> Goal of the exercise
In the entries below, the word "patterns" appears on some lines. Copy each of those lines.

Recorded data
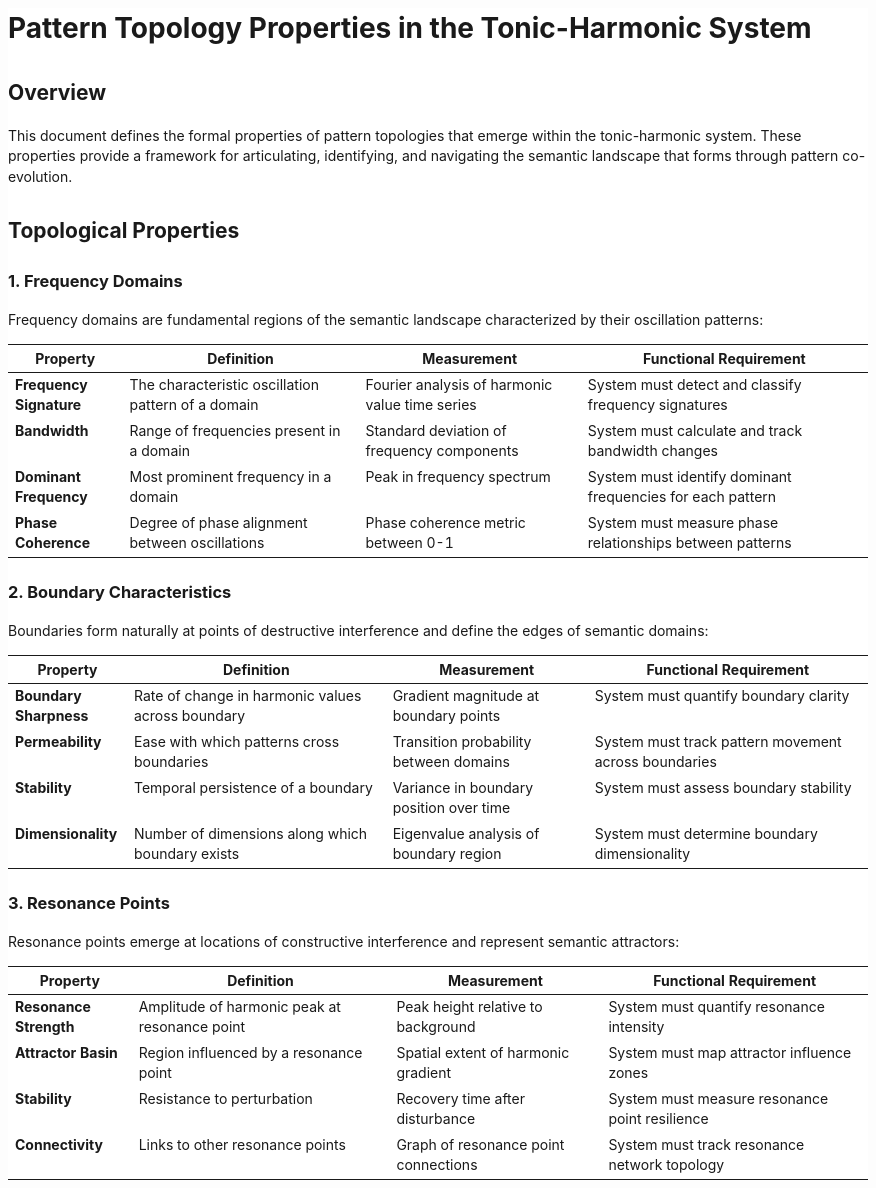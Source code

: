 # Pattern Topology Properties in the Tonic-Harmonic System

## Overview

This document defines the formal properties of pattern topologies that emerge within the tonic-harmonic system. These properties provide a framework for articulating, identifying, and navigating the semantic landscape that forms through pattern co-evolution.

## Topological Properties

### 1. Frequency Domains

Frequency domains are fundamental regions of the semantic landscape characterized by their oscillation patterns:

| Property | Definition | Measurement | Functional Requirement |
|----------|------------|-------------|------------------------|
| **Frequency Signature** | The characteristic oscillation pattern of a domain | Fourier analysis of harmonic value time series | System must detect and classify frequency signatures |
| **Bandwidth** | Range of frequencies present in a domain | Standard deviation of frequency components | System must calculate and track bandwidth changes |
| **Dominant Frequency** | Most prominent frequency in a domain | Peak in frequency spectrum | System must identify dominant frequencies for each pattern |
| **Phase Coherence** | Degree of phase alignment between oscillations | Phase coherence metric between 0-1 | System must measure phase relationships between patterns |

### 2. Boundary Characteristics

Boundaries form naturally at points of destructive interference and define the edges of semantic domains:

| Property | Definition | Measurement | Functional Requirement |
|----------|------------|-------------|------------------------|
| **Boundary Sharpness** | Rate of change in harmonic values across boundary | Gradient magnitude at boundary points | System must quantify boundary clarity |
| **Permeability** | Ease with which patterns cross boundaries | Transition probability between domains | System must track pattern movement across boundaries |
| **Stability** | Temporal persistence of a boundary | Variance in boundary position over time | System must assess boundary stability |
| **Dimensionality** | Number of dimensions along which boundary exists | Eigenvalue analysis of boundary region | System must determine boundary dimensionality |

### 3. Resonance Points

Resonance points emerge at locations of constructive interference and represent semantic attractors:

| Property | Definition | Measurement | Functional Requirement |
|----------|------------|-------------|------------------------|
| **Resonance Strength** | Amplitude of harmonic peak at resonance point | Peak height relative to background | System must quantify resonance intensity |
| **Attractor Basin** | Region influenced by a resonance point | Spatial extent of harmonic gradient | System must map attractor influence zones |
| **Stability** | Resistance to perturbation | Recovery time after disturbance | System must measure resonance point resilience |
| **Connectivity** | Links to other resonance points | Graph of resonance point connections | System must track resonance network topology |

> Expected answer
Frequency domains are fundamental regions of the semantic landscape characterized by their oscillation patterns:
| **Phase Coherence** | Degree of phase alignment between oscillations | Phase coherence metric between 0-1 | System must measure phase relationships between patterns |
| **Permeability** | Ease with which patterns cross boundaries | Transition probability between domains | System must track pattern movement across boundaries |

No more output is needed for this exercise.